The show seems to address the danger of these old, outdated paranormal objects. The Warehouse is a museum/storage locker of lost historical items, designed to contain them and prevent their exposure to the contemporary world. Warehouse 13 seems to contrast “new, digital” technologies with older artifacts and apparatus so through the representations of the two types of technology, it seems to me that the rhetoric is posed in opposition which essentially creates an internal argument. It strikes me that this conflict that is internal to the show presents a sort of moral dilemna to the audience about technology. It almost seems to challenge the audience to choose between the nostalgic artifacts of the past and the new technologies of the near future.
For example: Artie, the Warehouse manager, uses a keyboard that features typewriter keys rather than modern, popular keyboards

While note exacty the same keyboard from Warehouse 13, it's the same concept and design. Why bother using such a specialized keyboard? It's no different than a modern one, but for some reason, SyFy chose to use this nostalgic return to throw back technology over contemporary tech. Weird.

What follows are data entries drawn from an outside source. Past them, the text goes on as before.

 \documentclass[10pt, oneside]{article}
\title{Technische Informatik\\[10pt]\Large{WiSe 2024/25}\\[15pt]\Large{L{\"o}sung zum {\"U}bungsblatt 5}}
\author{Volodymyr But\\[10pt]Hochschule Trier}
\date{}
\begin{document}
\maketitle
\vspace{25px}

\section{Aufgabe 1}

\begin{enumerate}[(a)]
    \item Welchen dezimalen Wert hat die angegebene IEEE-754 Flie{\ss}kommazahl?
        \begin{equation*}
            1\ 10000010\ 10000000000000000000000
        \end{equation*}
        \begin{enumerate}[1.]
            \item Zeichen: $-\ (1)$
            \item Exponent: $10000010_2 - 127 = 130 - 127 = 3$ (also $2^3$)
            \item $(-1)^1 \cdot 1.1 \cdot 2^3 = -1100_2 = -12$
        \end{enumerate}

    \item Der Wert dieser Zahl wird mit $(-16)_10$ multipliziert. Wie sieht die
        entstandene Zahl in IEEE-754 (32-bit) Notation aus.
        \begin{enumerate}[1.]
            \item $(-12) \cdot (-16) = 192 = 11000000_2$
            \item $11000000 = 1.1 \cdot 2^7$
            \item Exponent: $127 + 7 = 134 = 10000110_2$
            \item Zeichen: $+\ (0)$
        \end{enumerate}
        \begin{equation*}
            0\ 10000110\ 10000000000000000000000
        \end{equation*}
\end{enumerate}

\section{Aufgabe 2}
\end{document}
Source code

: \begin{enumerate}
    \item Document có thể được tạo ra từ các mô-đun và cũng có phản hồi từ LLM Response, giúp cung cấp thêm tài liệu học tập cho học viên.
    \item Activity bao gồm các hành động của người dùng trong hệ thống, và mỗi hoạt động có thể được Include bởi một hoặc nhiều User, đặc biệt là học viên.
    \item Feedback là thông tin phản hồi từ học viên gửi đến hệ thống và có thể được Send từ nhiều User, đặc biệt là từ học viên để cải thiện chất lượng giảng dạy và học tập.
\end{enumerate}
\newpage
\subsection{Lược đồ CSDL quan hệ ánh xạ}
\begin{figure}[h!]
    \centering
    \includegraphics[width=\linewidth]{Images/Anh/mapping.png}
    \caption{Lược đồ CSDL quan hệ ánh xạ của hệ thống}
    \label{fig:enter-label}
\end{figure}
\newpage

Through this sort of narrative framing of technology, each episode can contain its own rhetorical perspective, providing the audience with more anecodotes within this argument that provide a sort of informed persuasive writing tactic posed through a tv show.
This seems to be augmented even further by Claudia, the youngest “whiz-kid” member of the show. Her character (a wise-talking hacker/genius) is contrasted by Artie’s character (traditionalist kurmudgeon, genius of the archives). Through the dramas that occur within the Warehouse itself (Artie and Claudia’s territory), the battle between the old in the new seems mirrored.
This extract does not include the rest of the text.